__WORK REQUEST__
Look for the string "will" in the data below, and copy each line that holds it.

__WORKING DATA__
•••

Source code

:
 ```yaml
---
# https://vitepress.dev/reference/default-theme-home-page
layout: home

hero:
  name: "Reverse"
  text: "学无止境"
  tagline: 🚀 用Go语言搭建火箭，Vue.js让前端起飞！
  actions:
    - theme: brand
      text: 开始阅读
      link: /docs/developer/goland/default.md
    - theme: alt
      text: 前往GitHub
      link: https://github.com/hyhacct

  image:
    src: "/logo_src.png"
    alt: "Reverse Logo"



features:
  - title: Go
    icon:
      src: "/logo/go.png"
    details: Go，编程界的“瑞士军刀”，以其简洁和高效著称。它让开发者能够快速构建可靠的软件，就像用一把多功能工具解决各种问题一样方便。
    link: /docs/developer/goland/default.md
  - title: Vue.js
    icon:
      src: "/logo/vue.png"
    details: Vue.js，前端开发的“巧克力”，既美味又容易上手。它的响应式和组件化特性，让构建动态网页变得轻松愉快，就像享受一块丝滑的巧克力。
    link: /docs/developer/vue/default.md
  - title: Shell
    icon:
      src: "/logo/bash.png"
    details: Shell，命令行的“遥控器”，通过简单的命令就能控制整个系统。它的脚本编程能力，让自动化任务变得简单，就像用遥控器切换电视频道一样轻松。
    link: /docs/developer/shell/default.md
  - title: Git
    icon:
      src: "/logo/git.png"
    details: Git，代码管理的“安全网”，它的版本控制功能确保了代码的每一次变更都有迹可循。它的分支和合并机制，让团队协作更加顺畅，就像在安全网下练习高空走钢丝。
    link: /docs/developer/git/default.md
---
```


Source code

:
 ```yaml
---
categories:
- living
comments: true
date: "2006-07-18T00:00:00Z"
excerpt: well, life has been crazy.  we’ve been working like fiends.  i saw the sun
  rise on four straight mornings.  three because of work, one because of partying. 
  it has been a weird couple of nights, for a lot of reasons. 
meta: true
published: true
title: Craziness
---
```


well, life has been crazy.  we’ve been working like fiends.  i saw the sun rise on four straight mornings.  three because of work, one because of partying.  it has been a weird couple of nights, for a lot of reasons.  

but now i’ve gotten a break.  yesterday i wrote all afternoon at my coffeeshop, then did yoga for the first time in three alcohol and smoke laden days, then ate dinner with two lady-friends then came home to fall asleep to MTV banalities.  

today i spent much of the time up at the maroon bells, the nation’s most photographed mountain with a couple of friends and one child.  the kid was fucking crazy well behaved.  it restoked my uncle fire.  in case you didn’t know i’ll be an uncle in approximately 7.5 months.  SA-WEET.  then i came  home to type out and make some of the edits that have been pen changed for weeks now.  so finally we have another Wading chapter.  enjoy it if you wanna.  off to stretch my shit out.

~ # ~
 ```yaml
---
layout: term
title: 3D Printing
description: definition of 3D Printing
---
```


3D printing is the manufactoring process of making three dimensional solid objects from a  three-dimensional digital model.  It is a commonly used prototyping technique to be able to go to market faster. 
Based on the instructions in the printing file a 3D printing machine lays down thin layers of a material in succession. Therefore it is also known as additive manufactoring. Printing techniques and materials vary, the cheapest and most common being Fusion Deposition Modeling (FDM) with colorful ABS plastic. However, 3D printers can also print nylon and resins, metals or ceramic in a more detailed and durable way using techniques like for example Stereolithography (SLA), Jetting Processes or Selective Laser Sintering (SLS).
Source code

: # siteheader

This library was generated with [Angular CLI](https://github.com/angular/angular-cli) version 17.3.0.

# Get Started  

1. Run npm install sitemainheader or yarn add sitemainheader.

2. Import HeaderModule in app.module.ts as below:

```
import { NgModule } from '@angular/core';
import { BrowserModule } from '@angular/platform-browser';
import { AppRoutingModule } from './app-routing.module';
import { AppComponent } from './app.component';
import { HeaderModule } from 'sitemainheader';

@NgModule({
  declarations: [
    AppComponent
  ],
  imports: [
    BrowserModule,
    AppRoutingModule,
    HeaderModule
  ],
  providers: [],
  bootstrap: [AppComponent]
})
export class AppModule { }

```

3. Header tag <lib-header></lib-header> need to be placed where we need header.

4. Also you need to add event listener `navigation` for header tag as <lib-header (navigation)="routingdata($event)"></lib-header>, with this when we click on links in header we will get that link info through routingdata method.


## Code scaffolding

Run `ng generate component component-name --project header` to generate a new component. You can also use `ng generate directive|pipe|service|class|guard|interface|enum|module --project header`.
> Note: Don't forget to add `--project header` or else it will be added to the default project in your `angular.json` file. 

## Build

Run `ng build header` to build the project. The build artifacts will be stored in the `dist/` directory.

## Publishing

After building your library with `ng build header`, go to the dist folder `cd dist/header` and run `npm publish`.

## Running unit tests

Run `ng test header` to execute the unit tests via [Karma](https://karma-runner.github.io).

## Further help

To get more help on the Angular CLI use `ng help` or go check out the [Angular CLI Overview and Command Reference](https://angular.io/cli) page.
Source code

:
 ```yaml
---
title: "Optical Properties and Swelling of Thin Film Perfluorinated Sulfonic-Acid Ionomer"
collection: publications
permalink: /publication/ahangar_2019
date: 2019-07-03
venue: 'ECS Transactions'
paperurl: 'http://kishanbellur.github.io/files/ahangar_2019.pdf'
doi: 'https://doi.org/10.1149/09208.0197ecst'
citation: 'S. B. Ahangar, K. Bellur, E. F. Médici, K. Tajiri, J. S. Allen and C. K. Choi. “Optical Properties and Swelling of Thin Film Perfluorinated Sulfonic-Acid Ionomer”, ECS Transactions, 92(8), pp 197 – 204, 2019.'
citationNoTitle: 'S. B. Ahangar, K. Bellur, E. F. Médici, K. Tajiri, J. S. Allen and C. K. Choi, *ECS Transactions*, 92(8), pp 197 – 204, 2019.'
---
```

•••

__SOLVED EXERCISE__
4. Also you need to add event listener `navigation` for header tag as <lib-header (navigation)="routingdata($event)"></lib-header>, with this when we click on links in header we will get that link info through routingdata method.
> Note: Don't forget to add `--project header` or else it will be added to the default project in your `angular.json` file. 
Run `ng build header` to build the project. The build artifacts will be stored in the `dist/` directory.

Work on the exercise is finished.